▶ _What needs to be done_
Pick out the lines in the listing below that contain the word "实现一次性表" and copy them.

━━━

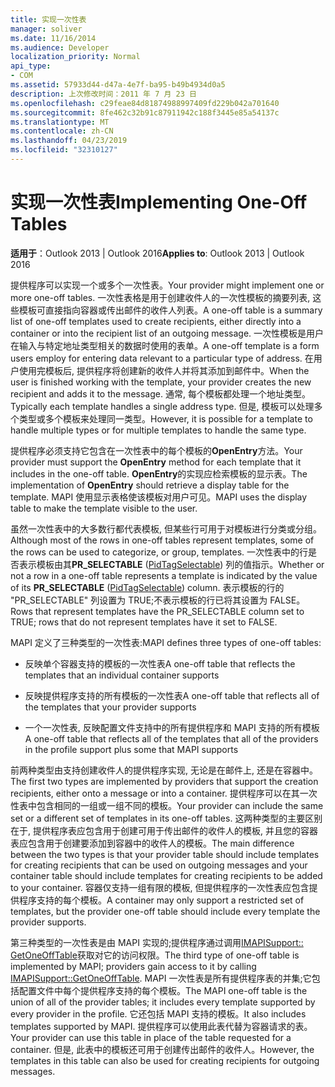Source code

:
 ```yaml
---
title: 实现一次性表
manager: soliver
ms.date: 11/16/2014
ms.audience: Developer
localization_priority: Normal
api_type:
- COM
ms.assetid: 57933d44-d47a-4e7f-ba95-b49b4934d0a5
description: 上次修改时间：2011 年 7 月 23 日
ms.openlocfilehash: c29feae84d81874988997409fd229b042a701640
ms.sourcegitcommit: 8fe462c32b91c87911942c188f3445e85a54137c
ms.translationtype: MT
ms.contentlocale: zh-CN
ms.lasthandoff: 04/23/2019
ms.locfileid: "32310127"
---
```

# <a name="implementing-one-off-tables"></a><span data-ttu-id="5a563-103">实现一次性表</span><span class="sxs-lookup"><span data-stu-id="5a563-103">Implementing One-Off Tables</span></span>

<span data-ttu-id="5a563-104">**适用于**：Outlook 2013 | Outlook 2016</span><span class="sxs-lookup"><span data-stu-id="5a563-104">**Applies to**: Outlook 2013 | Outlook 2016</span></span> 
  
<span data-ttu-id="5a563-105">提供程序可以实现一个或多个一次性表。</span><span class="sxs-lookup"><span data-stu-id="5a563-105">Your provider might implement one or more one-off tables.</span></span> <span data-ttu-id="5a563-106">一次性表格是用于创建收件人的一次性模板的摘要列表, 这些模板可直接指向容器或传出邮件的收件人列表。</span><span class="sxs-lookup"><span data-stu-id="5a563-106">A one-off table is a summary list of one-off templates used to create recipients, either directly into a container or into the recipient list of an outgoing message.</span></span> <span data-ttu-id="5a563-107">一次性模板是用户在输入与特定地址类型相关的数据时使用的表单。</span><span class="sxs-lookup"><span data-stu-id="5a563-107">A one-off template is a form users employ for entering data relevant to a particular type of address.</span></span> <span data-ttu-id="5a563-108">在用户使用完模板后, 提供程序将创建新的收件人并将其添加到邮件中。</span><span class="sxs-lookup"><span data-stu-id="5a563-108">When the user is finished working with the template, your provider creates the new recipient and adds it to the message.</span></span> <span data-ttu-id="5a563-109">通常, 每个模板都处理一个地址类型。</span><span class="sxs-lookup"><span data-stu-id="5a563-109">Typically each template handles a single address type.</span></span> <span data-ttu-id="5a563-110">但是, 模板可以处理多个类型或多个模板来处理同一类型。</span><span class="sxs-lookup"><span data-stu-id="5a563-110">However, it is possible for a template to handle multiple types or for multiple templates to handle the same type.</span></span> 
  
<span data-ttu-id="5a563-111">提供程序必须支持它包含在一次性表中的每个模板的**OpenEntry**方法。</span><span class="sxs-lookup"><span data-stu-id="5a563-111">Your provider must support the **OpenEntry** method for each template that it includes in the one-off table.</span></span> <span data-ttu-id="5a563-112">**OpenEntry**的实现应检索模板的显示表。</span><span class="sxs-lookup"><span data-stu-id="5a563-112">The implementation of **OpenEntry** should retrieve a display table for the template.</span></span> <span data-ttu-id="5a563-113">MAPI 使用显示表格使该模板对用户可见。</span><span class="sxs-lookup"><span data-stu-id="5a563-113">MAPI uses the display table to make the template visible to the user.</span></span> 
  
<span data-ttu-id="5a563-114">虽然一次性表中的大多数行都代表模板, 但某些行可用于对模板进行分类或分组。</span><span class="sxs-lookup"><span data-stu-id="5a563-114">Although most of the rows in one-off tables represent templates, some of the rows can be used to categorize, or group, templates.</span></span> <span data-ttu-id="5a563-115">一次性表中的行是否表示模板由其**PR_SELECTABLE** ([PidTagSelectable](pidtagselectable-canonical-property.md)) 列的值指示。</span><span class="sxs-lookup"><span data-stu-id="5a563-115">Whether or not a row in a one-off table represents a template is indicated by the value of its **PR_SELECTABLE** ([PidTagSelectable](pidtagselectable-canonical-property.md)) column.</span></span> <span data-ttu-id="5a563-116">表示模板的行的 "PR_SELECTABLE" 列设置为 TRUE;不表示模板的行已将其设置为 FALSE。</span><span class="sxs-lookup"><span data-stu-id="5a563-116">Rows that represent templates have the PR_SELECTABLE column set to TRUE; rows that do not represent templates have it set to FALSE.</span></span>
  
<span data-ttu-id="5a563-117">MAPI 定义了三种类型的一次性表:</span><span class="sxs-lookup"><span data-stu-id="5a563-117">MAPI defines three types of one-off tables:</span></span>
  
- <span data-ttu-id="5a563-118">反映单个容器支持的模板的一次性表</span><span class="sxs-lookup"><span data-stu-id="5a563-118">A one-off table that reflects the templates that an individual container supports</span></span>
    
- <span data-ttu-id="5a563-119">反映提供程序支持的所有模板的一次性表</span><span class="sxs-lookup"><span data-stu-id="5a563-119">A one-off table that reflects all of the templates that your provider supports</span></span> 
    
- <span data-ttu-id="5a563-120">一个一次性表, 反映配置文件支持中的所有提供程序和 MAPI 支持的所有模板</span><span class="sxs-lookup"><span data-stu-id="5a563-120">A one-off table that reflects all of the templates that all of the providers in the profile support plus some that MAPI supports</span></span>
    
<span data-ttu-id="5a563-121">前两种类型由支持创建收件人的提供程序实现, 无论是在邮件上, 还是在容器中。</span><span class="sxs-lookup"><span data-stu-id="5a563-121">The first two types are implemented by providers that support the creation recipients, either onto a message or into a container.</span></span> <span data-ttu-id="5a563-122">提供程序可以在其一次性表中包含相同的一组或一组不同的模板。</span><span class="sxs-lookup"><span data-stu-id="5a563-122">Your provider can include the same set or a different set of templates in its one-off tables.</span></span> <span data-ttu-id="5a563-123">这两种类型的主要区别在于, 提供程序表应包含用于创建可用于传出邮件的收件人的模板, 并且您的容器表应包含用于创建要添加到容器中的收件人的模板。</span><span class="sxs-lookup"><span data-stu-id="5a563-123">The main difference between the two types is that your provider table should include templates for creating recipients that can be used on outgoing messages and your container table should include templates for creating recipients to be added to your container.</span></span> <span data-ttu-id="5a563-124">容器仅支持一组有限的模板, 但提供程序的一次性表应包含提供程序支持的每个模板。</span><span class="sxs-lookup"><span data-stu-id="5a563-124">A container may only support a restricted set of templates, but the provider one-off table should include every template the provider supports.</span></span>
  
<span data-ttu-id="5a563-125">第三种类型的一次性表是由 MAPI 实现的;提供程序通过调用[IMAPISupport:: GetOneOffTable](imapisupport-getoneofftable.md)获取对它的访问权限。</span><span class="sxs-lookup"><span data-stu-id="5a563-125">The third type of one-off table is implemented by MAPI; providers gain access to it by calling [IMAPISupport::GetOneOffTable](imapisupport-getoneofftable.md).</span></span> <span data-ttu-id="5a563-126">MAPI 一次性表是所有提供程序表的并集;它包括配置文件中每个提供程序支持的每个模板。</span><span class="sxs-lookup"><span data-stu-id="5a563-126">The MAPI one-off table is the union of all of the provider tables; it includes every template supported by every provider in the profile.</span></span> <span data-ttu-id="5a563-127">它还包括 MAPI 支持的模板。</span><span class="sxs-lookup"><span data-stu-id="5a563-127">It also includes templates supported by MAPI.</span></span> <span data-ttu-id="5a563-128">提供程序可以使用此表代替为容器请求的表。</span><span class="sxs-lookup"><span data-stu-id="5a563-128">Your provider can use this table in place of the table requested for a container.</span></span> <span data-ttu-id="5a563-129">但是, 此表中的模板还可用于创建传出邮件的收件人。</span><span class="sxs-lookup"><span data-stu-id="5a563-129">However, the templates in this table can also be used for creating recipients for outgoing messages.</span></span>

━━━

▶ _Exercise output_
title: 实现一次性表
# <a name="implementing-one-off-tables"></a><span data-ttu-id="5a563-103">实现一次性表</span><span class="sxs-lookup"><span data-stu-id="5a563-103">Implementing One-Off Tables</span></span>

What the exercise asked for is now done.